*Directions for this task*
Which lines in the records below contain the word "Identify"? Copy each of them.

Plain-text document sources
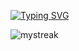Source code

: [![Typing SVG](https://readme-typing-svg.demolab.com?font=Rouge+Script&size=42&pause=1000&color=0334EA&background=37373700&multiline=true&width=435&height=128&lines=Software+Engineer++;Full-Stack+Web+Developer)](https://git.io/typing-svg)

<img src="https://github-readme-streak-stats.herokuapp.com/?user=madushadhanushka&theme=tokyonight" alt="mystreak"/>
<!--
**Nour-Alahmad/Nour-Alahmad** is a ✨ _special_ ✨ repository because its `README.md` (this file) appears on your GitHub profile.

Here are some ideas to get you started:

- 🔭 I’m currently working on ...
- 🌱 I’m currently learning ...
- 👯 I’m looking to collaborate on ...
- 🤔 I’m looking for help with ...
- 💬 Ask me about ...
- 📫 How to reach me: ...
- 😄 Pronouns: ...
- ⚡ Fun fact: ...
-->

==

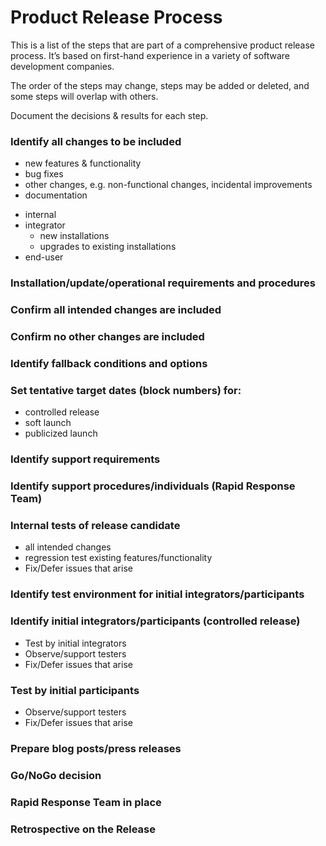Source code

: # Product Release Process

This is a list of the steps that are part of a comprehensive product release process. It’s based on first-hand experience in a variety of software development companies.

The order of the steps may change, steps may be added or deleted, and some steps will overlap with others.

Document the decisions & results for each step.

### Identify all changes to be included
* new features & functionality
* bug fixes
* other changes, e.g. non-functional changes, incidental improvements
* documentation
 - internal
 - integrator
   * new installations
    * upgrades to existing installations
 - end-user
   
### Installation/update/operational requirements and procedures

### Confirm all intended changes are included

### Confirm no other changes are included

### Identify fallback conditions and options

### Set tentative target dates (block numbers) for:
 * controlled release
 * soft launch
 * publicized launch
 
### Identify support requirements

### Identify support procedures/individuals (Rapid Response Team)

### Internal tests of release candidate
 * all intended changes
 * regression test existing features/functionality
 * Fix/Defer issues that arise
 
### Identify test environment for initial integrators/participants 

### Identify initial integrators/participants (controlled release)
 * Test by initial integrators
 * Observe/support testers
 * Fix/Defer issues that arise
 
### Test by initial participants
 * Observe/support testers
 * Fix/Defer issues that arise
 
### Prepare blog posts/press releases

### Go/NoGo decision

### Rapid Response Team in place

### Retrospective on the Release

*Response to the exercise*
### Identify all changes to be included
### Identify fallback conditions and options
### Identify support requirements
### Identify support procedures/individuals (Rapid Response Team)
### Identify test environment for initial integrators/participants 
### Identify initial integrators/participants (controlled release)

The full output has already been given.